About

History

LION stands for “Local Investment Opportunities Network.” The acronym and concept come from a group of people in Port Townsend, WA who decided to get together and start investing their own money directly in local businesses. They created a forum for connecting investors with local entrepreneurs and business owners to provide hyper-local financing for new and growing businesses.

LION Port Townsend’s experience has shown that it is possible for community members to provide fair-rate loans to local businesses with very little risk: To date, there has been only 1 non-performing loan out of more than 50 made. There are two likely explanations for this success rate. First, LION members are selective and careful about businesses they invest in. Members invest only in businesses they understand and that have produced sound financial information showing that success (and repayment) is extremely likely. Second, the close-knit relationship between investor and business owner is a strong incentive against “walking away” from challenging situations. Business owners are more likely to continue through the rough spots, and investors are more likely to offer deferrals, reduced rates, or perhaps even more capital if required for the success of the business.

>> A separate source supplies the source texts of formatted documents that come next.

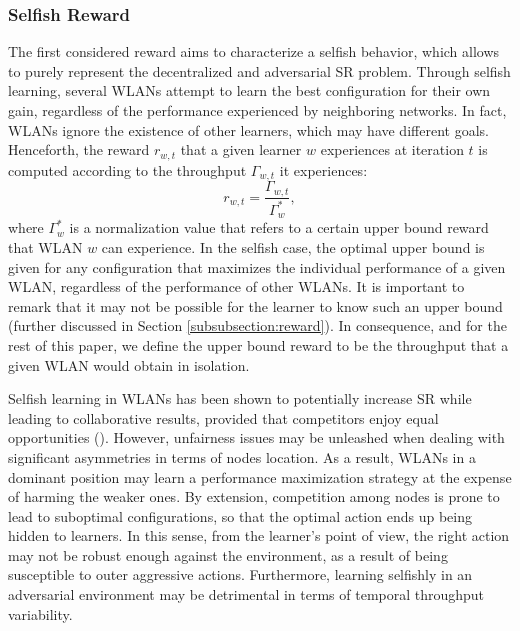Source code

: \documentclass{article}
\begin{document}
\subsubsection{Selfish Reward}
\label{subsubsection:selfish_learning}
The first considered reward aims to characterize a selfish behavior, which allows to purely represent the decentralized and adversarial SR problem. Through selfish learning, several WLANs attempt to learn the best configuration for their own gain, regardless of the performance experienced by neighboring networks. In fact, WLANs ignore the existence of other learners, which may have different goals. Henceforth, the reward $r_{w,t}$ that a given learner $w$ experiences at iteration $t$ is computed according to the throughput $\Gamma_{w,t}$ it experiences: 
\begin{equation}
r_{w,t} = \frac{\Gamma_{w,t}}{\Gamma_w^*}, 
\nonumber
\end{equation}		
where $\Gamma_w^*$ is a normalization value that refers to a certain upper bound reward that WLAN $w$ can experience. In the selfish case, the optimal upper bound is given for any configuration that maximizes the individual performance of a given WLAN, regardless of the performance of other WLANs. It is important to remark that it may not be possible for the learner to know such an upper bound (further discussed in Section \ref{subsubsection:reward}). In consequence, and for the rest of this paper, we define the upper bound reward to be the throughput that a given WLAN would obtain in isolation.

Selfish learning in WLANs has been shown to potentially increase SR while leading to collaborative results, provided that competitors enjoy equal opportunities (\citealp{wilhelmi2017collaborative}). However, unfairness issues may be unleashed when dealing with significant asymmetries in terms of nodes location. As a result, WLANs in a dominant position may learn a performance maximization strategy at the expense of harming the weaker ones. By extension, competition among nodes is prone to lead to suboptimal configurations, so that the optimal action ends up being hidden to learners. In this sense, from the learner's point of view, the right action may not be robust enough against the environment, as a result of being susceptible to outer aggressive actions. Furthermore, learning selfishly in an adversarial environment may be detrimental in terms of temporal throughput variability. 

\end{document}

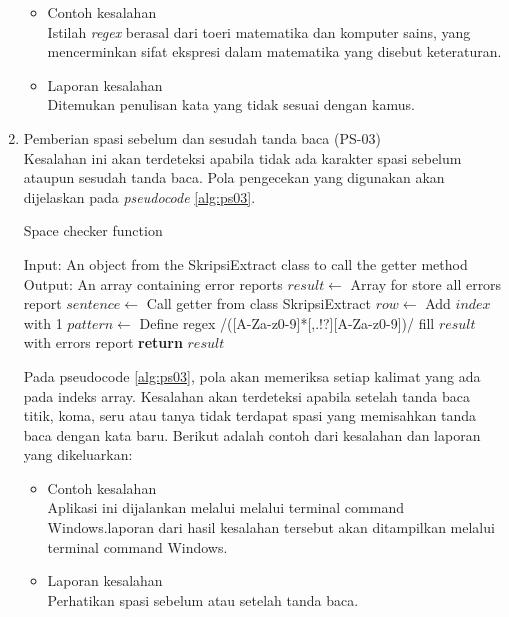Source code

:\begin{enumerate}
	\begin{itemize}
		\item Contoh kesalahan \\
		Istilah \textit{regex} berasal dari toeri matematika dan komputer sains, yang mencerminkan sifat ekspresi dalam matematika yang disebut keteraturan.
		\item Laporan kesalahan \\
		Ditemukan penulisan kata yang tidak sesuai dengan kamus.
	\end{itemize}
	
	\item Pemberian spasi sebelum dan sesudah tanda baca (PS-03) \\
	Kesalahan ini akan terdeteksi apabila tidak ada karakter spasi sebelum ataupun sesudah tanda baca. Pola pengecekan yang digunakan akan dijelaskan pada \textit{pseudocode} \ref{alg:ps03}.
	
\begin{minipage}{1.0\linewidth}
\begin{algorithm}[H]
    \caption{Space checker function}
	\label{alg:ps03}
	\begin{algorithmic}[1]
    		\State Input: An object from the SkripsiExtract class to call the getter method
			\State Output: An array containing error reports
			\State $result \gets$ Array for store all errors report
			\State $sentence \gets$ Call getter from class SkripsiExtract
    			\State $row \gets$ Add $index$ with 1
				\State $pattern \gets$ Define regex /([A-Za-z0-9]*[,.!?][A-Za-z0-9])/
                	\State fill $result$ with errors report
            	\EndIf
        	\EndFor
    		\State \textbf{return} $result$
    	\EndFunction
	\end{algorithmic}
\end{algorithm}
\end{minipage}
\medskip
	
	Pada pseudocode \ref{alg:ps03}, pola akan memeriksa setiap kalimat yang ada pada indeks array. Kesalahan akan terdeteksi apabila setelah tanda baca titik, koma, seru atau tanya tidak terdapat spasi yang memisahkan tanda baca dengan kata baru. Berikut adalah contoh dari kesalahan dan laporan yang dikeluarkan:
	
	\begin{itemize}
		\item Contoh kesalahan \\
		Aplikasi ini dijalankan melalui melalui terminal command Windows.laporan dari hasil kesalahan tersebut akan ditampilkan melalui terminal command Windows.
		\item Laporan kesalahan \\
		Perhatikan spasi sebelum atau setelah tanda baca.
	\end{itemize}
	

\end{enumerate}
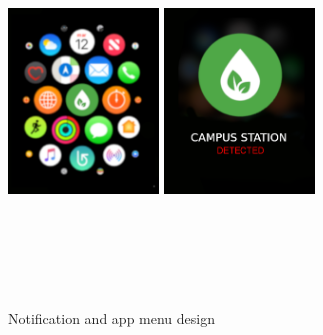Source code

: \documentclass[12pt]{article} %
\begin{document}
\begin{figure}[H]
  \centering
  \includegraphics[width=4cm,height=10cm,keepaspectratio]{img/MenuHome.png}
  \hspace{0.05\textwidth}
  \includegraphics[width=4cm,height=10cm,keepaspectratio]{img/Notification.png}
  \hfill
  \caption{Notification and app menu design}
  \label{fig:boat1}
\end{figure}
\end{document}
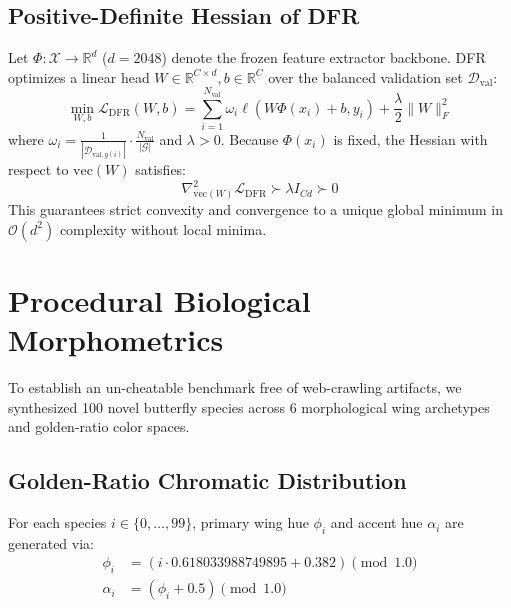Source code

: \documentclass[10pt,journal,compsoc]{IEEEtran}
\begin{document}
\subsection{Positive-Definite Hessian of DFR}
Let $\Phi: \mathcal{X} \to \mathbb{R}^d$ ($d = 2048$) denote the frozen feature extractor backbone. DFR optimizes a linear head $W \in \mathbb{R}^{C \times d}, b \in \mathbb{R}^C$ over the balanced validation set $\mathcal{D}_{\text{val}}$:
\begin{equation}
\min_{W, b} \mathcal{L}_{\text{DFR}}(W, b) = \sum_{i=1}^{N_{\text{val}}} \omega_i \ell(W \Phi(x_i) + b, y_i) + \frac{\lambda}{2} \|W\|_F^2
\end{equation}
where $\omega_i = \frac{1}{|\mathcal{D}_{\text{val}, g(i)}|} \cdot \frac{N_{\text{val}}}{|\mathcal{G}|}$ and $\lambda > 0$. Because $\Phi(x_i)$ is fixed, the Hessian with respect to $\text{vec}(W)$ satisfies:
\begin{equation}
\nabla^2_{\text{vec}(W)} \mathcal{L}_{\text{DFR}} \succ \lambda I_{Cd} \succ 0
\end{equation}
This guarantees strict convexity and convergence to a unique global minimum in $\mathcal{O}(d^2)$ complexity without local minima.

\section{Procedural Biological Morphometrics}

To establish an un-cheatable benchmark free of web-crawling artifacts, we synthesized 100 novel butterfly species across 6 morphological wing archetypes and golden-ratio color spaces.

\subsection{Golden-Ratio Chromatic Distribution}
For each species $i \in \{0, \dots, 99\}$, primary wing hue $\phi_i$ and accent hue $\alpha_i$ are generated via:
\begin{align}
\phi_i &= (i \cdot 0.618033988749895 + 0.382) \pmod{1.0} \\
\alpha_i &= (\phi_i + 0.5) \pmod{1.0}
\end{align}
\end{document}
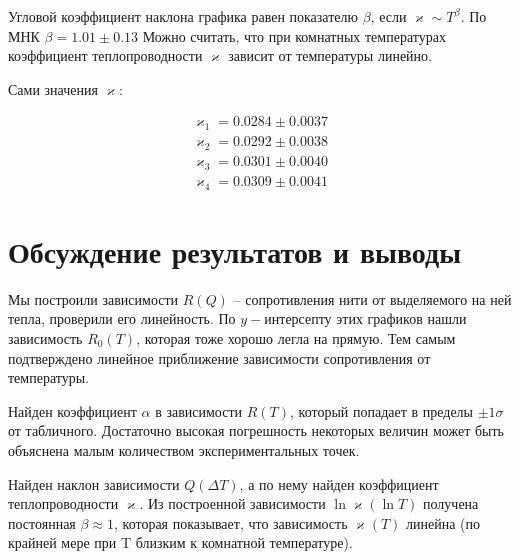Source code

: \documentclass[a4paper,12pt]{report}
\begin{document}
    Угловой коэффициент наклона графика равен показателю $\beta$, если $\varkappa\sim T^\beta$. По МНК $\beta=1.01\pm 0.13 $ Можно считать, что при комнатных температурах коэффициент теплопроводности $\varkappa$ зависит от температуры линейно.

    Сами значения $\varkappa$:

    \begin{align*}
        \varkappa_1=0.0284\pm 0.0037 \\
        \varkappa_2=0.0292\pm 0.0038 \\
        \varkappa_3=0.0301\pm 0.0040 \\ 
        \varkappa_4=0.0309\pm 0.0041 
    \end{align*}
    
    \section*{Обсуждение результатов и выводы}
    Мы построили зависимости $R(Q)$ -- сопротивления нити от выделяемого на ней тепла, проверили его линейность. По $y-$интерсепту этих графиков нашли зависимость $R_0(T)$, которая тоже хорошо легла на прямую. Тем самым подтверждено линейное приближение зависимости сопротивления от температуры.
    
    Найден коэффициент $\alpha$ в зависимости $R(T)$, который попадает в пределы $\pm 1\sigma$ от табличного. Достаточно высокая погрешность некоторых величин может быть объяснена малым количеством экспериментальных точек.

    Найден наклон зависимости $Q(\Delta T)$, а по нему найден коэффициент теплопроводности $\varkappa$. Из построенной зависимости $\ln \varkappa (\ln T)$ получена постоянная $\beta\approx 1$, которая показывает, что зависимость $\varkappa (T)$ линейна (по крайней мере при T близким к комнатной температуре).

    \appendix
    \vspace{-3cm}
\end{document}
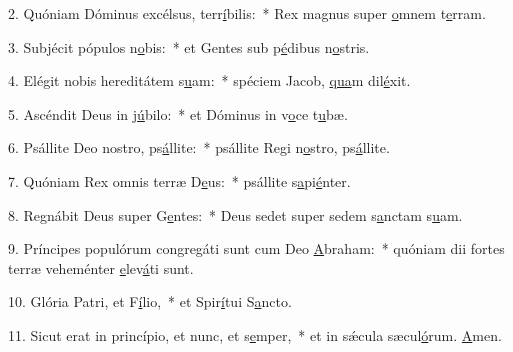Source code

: 2. Quóniam Dóminus excélsus, terr\uline{í}bilis:~* Rex magnus super \uline{o}mnem t\uline{e}rram.\par 
3. Subjécit pópulos n\uline{o}bis:~* et Gentes sub p\uline{é}dibus n\uline{o}stris.\par 
4. Elégit nobis hereditátem s\uline{u}am:~* spéciem Jacob, \uline{qua}m dil\uline{é}xit.\par 
5. Ascéndit Deus in j\uline{ú}bilo:~* et Dóminus in v\uline{o}ce t\uline{u}bæ.\par 
6. Psállite Deo nostro, ps\uline{á}llite:~* psállite Regi n\uline{o}stro, ps\uline{á}llite.\par 
7. Quóniam Rex omnis terræ D\uline{e}us:~* psállite s\uline{a}pi\uline{é}nter.\par 
8. Regnábit Deus super G\uline{e}ntes:~* Deus sedet super sedem s\uline{a}nctam s\uline{u}am.\par 
9. Príncipes populórum congregáti sunt cum Deo \uline{A}braham:~* quóniam dii fortes terræ veheménter \uline{e}lev\uline{á}ti sunt.\par 
10. Glória Patri, et F\uline{í}lio,~* et Spir\uline{í}tui S\uline{a}ncto.\par 
11. Sicut erat in princípio, et nunc, et s\uline{e}mper,~* et in sǽcula sæcul\uline{ó}rum. \uline{A}men.\par 
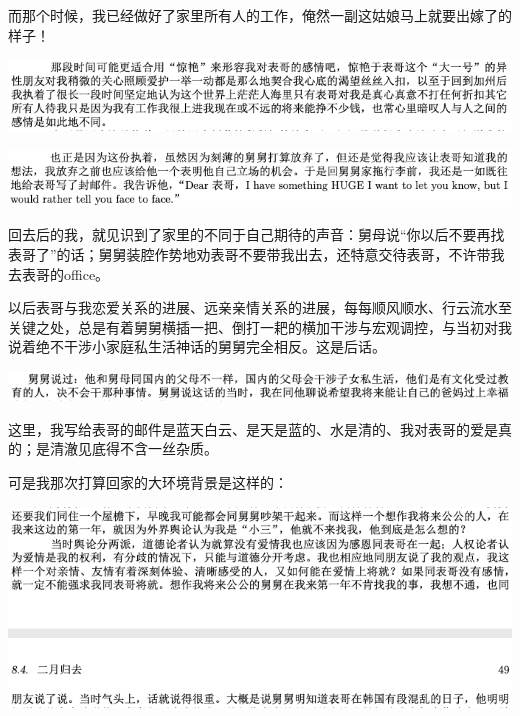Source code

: \documentclass[9pt, b5paper]{article}
\begin{document}
而那个时候，我已经做好了家里所有人的工作，俺然一副这姑娘马上就要出嫁了的样子！

\begin{center}
\includegraphics[width=.9\linewidth]{./pic/p1p49-0.png}
\end{center}

\begin{center}
\includegraphics[width=.9\linewidth]{./pic/p1p49.png}
\end{center}

回去后的我，就见识到了家里的不同于自己期待的声音：舅母说“你以后不要再找表哥了”的话；舅舅装腔作势地劝表哥不要带我出去，还特意交待表哥，不许带我去表哥的office。

以后表哥与我恋爱关系的进展、远亲亲情关系的进展，每每顺风顺水、行云流水至关键之处，总是有着舅舅横插一把、倒打一耙的横加干涉与宏观调控，与当初对我说着绝不干涉小家庭私生活神话的舅舅完全相反。这是后话。 

\begin{center}
\includegraphics[width=.9\linewidth]{./pic/p1p112.png}
\end{center}

这里，我写给表哥的邮件是蓝天白云、是天是蓝的、水是清的、我对表哥的爱是真的；是清澈见底得不含一丝杂质。

可是我那次打算回家的大环境背景是这样的：

\begin{center}
\includegraphics[width=.9\linewidth]{./pic/p1p48-4.png}
\end{center}
\end{document}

The LION model has been replicated in other communities. There are active groups in Madison, WI, Bellingham, WA, and Portland, ME.

Why invest locally

An important belief of LION members is that investing locally has many benefits over more traditional investment vehicles, like stocks, bonds and funds, located in far off places and managed by people we don’t know. These benefits include:

  • Growing the local economy: Research has shown that local businesses employ more local people, pay more local taxes, and spend more money in the local community than larger businesses that are have their headquarters far away. This is often referred to as the “Dollar Multiplier Effect:” that a dollar spent at a local business generates 3 times more local economic activity than a dollar spent at corporate-owned equivalent.
  • Supporting local businesses that give our neighborhoods their character: Local investors place value on the unique qualities of the places they live, and want to support businesses that give those places their character. You can get coffee at a Starbucks anywhere, but can’t visit your local coffee shop anywhere!
  • Building local relationships: Local investing brings investors and business owners together face-to-face. You truly know where you money is coming from or going, unlike a traditional stock or bank investment where you will likely never even know the name of a single employee of a company you might invest in. As an investor, you have the opportunity to visit the business you’ve invested in, and watch in flourish. As a business owner, you can feel comfortable knowing that your interest payments are going to someone in your community, rather than to a faceless corporation a thousand miles away.
  • Diversification of an investment portfolio: Investors can look at a local investment as another asset class to invest in, to complement a diverse investment portfolio. Depending on an individual investor’s comfort level, philosophy, and resources, local investments could make up 0.1% to 100% of a portfolio!
  • Having an information edge: ”Knowledge is currency,” says Ben Marks, President and chief investment adviser at Marks Wealth Management in Minnetonka, MN. Investing in a local business gives an investor an information advantage: the investor can visit the investment (or potential investment) every day, and can see first-hand how the business is doing. The local investor has an intimate understanding of the environment the business operates in and what kinds of businesses are likely to flourish in their neighborhood.
  • Feeling good about investing: Many investors are trying to align their investment strategies with their personal values. Often, making investments in polluting oil companies or sweat-shop supporting apparel companies might be lucrative but does not fit our view of how we want the world to be. With local investments, investors can feel confident that their money is going to support businesses they truly believe in.
  • Slow money: Do you believe in the concepts of Slow Money and feel strongly about the value of investing in your community?

Kinds of investments

LION:PDX only accepts investment proposals from established Portland-based businesses. This is because we are interested in fairly “boring,” low-risk investments. Given that LION:PDX members are not required to be accredited, it is assumed that some of them may not be very sophisticated or experienced investors. Thus we wish to only focus on opportunities where it is easy to understand the relative risk and ability of a business to pay back the investment. Start-up businesses, which have no record of successful operations, are inherently risky and potentially complex investments.

Following the experience of other LION groups, we expect most investments made by LION:PDX members to be debt (loans) investments. Debt agreements are relatively simple to set up and often may not even require legal council (although LION:PDX always recommends that inexperienced investors consult with a lawyer before completing any investment deal). Equity investments (partial ownership stake of a business) may be possible, depending on the wishes of the business and the appetite of the investor. All the details of any investment are made outside of LION:PDX, and thus reflect the desires of the individuals involved.

Businesses must submit an application to LION:PDX. The application is reviewed to ensure it is complete. No determination is made about the quality of the investment. The only requirements for presenting are that the business have a record of at least 6 months of successful operations, and be located within the greater Portland area.